Additionally I've created a second dataset that has 32 cameras and a very clean colmap sparse reconstruction. So there is still something I believe in the math off here that I'm hoping someone can figure out.

@JonathonLuiten is there any good way to verify my training metadata is valid, or visualize the positions or something of that nature that may allow to see if there is something off with the calculations? Or is there something with the CMU dataset you are using that is specific to that dataset which you had to account for when creating your Camera objects in setup_camera from helpers.py ?

The PSNR starts negative and works its way to around 11 by the time it gets to 10k steps on my new dataset which is still quite far behind the 20's the provided datasets get.

timatchley commented 1 year ago

Just to be clear, it is still not working for me. I believe there is something small off with the metadata/poses. Because when i train it ends up removing all the points after enough iterations. To the point the output data is blank. So my hunch is the what it is seeing from the images vs the numbers it's getting fed in for the positional information are off. I imagine it's something small which is why I'm asking if there is a good way we can visualize anything here from the camera positions to confirm if its right or wrong. =). As looking at numbers doesn't tell me much.

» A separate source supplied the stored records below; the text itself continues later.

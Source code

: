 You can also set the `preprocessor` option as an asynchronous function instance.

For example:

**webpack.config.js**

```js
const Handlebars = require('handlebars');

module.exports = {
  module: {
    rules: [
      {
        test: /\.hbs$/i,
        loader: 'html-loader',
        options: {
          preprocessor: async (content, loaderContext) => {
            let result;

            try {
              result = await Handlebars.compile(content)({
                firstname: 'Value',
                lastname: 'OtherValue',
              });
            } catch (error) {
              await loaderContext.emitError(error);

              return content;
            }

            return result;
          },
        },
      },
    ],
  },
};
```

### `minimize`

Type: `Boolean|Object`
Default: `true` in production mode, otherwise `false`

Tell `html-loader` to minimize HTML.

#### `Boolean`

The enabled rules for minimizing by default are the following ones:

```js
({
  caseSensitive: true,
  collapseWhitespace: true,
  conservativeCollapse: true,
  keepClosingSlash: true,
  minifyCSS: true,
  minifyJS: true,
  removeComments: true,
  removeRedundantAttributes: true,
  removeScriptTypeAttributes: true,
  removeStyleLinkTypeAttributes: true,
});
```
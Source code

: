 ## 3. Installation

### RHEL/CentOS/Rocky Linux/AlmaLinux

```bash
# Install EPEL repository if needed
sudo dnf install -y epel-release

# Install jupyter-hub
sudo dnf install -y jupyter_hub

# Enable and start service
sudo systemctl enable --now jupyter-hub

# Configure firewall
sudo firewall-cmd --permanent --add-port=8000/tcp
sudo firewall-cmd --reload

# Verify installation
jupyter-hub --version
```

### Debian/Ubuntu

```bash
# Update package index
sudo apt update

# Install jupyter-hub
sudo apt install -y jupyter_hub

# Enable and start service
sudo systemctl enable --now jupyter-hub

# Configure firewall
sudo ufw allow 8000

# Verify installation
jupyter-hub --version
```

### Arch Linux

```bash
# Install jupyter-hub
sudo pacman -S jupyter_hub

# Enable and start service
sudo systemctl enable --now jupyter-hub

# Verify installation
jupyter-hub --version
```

There maybe is a difference in how colmap2nerf.py calculates some of the values vs what the expected values are. That is what i'd like someone to let me know what is wrong if they can figure it out. Or give me another script that calculates the data given a OPENCV colmap sparse configuration.

Any help is welcome!

ch1998 commented 1 year ago

Maybe you should adjust the parameters of colmap in colmap2nerf.py? I tried to use colmap2nerf.py to generate train_meta.json, all the K matrices are the same, I think this is wrong, I am using the data from juggle in the project.

timatchley commented 1 year ago

I'm aware they all come out the same but isn't K the camera intrinsics? As long as the cameras are identical hardware/settings shouldn't they be the same? The colmap2nerf script uses the single camera setting hence why there is only one set of camera intrinsics in their result.

Edit: I took a closer look at colmap2nerf.py and it looks like the values cx, cy, fl_x, fl_y that we are using to build the K matrices come directly from COLMAP. So this would imply Colmap is not calculating these values correctly? I think it's more likely that it's the camera extrinsics (transformational matrix) that colmap2nerf.py is doing something that isn't compatible with what Dynamic3DGaussians is expecting.

ch1998 commented 1 year ago

I'm aware they all come out the same but isn't K the camera intrinsics? As long as the cameras are identical hardware/settings shouldn't they be the same? The colmap2nerf script uses the single camera setting hence why there is only one set of camera intrinsics in their result.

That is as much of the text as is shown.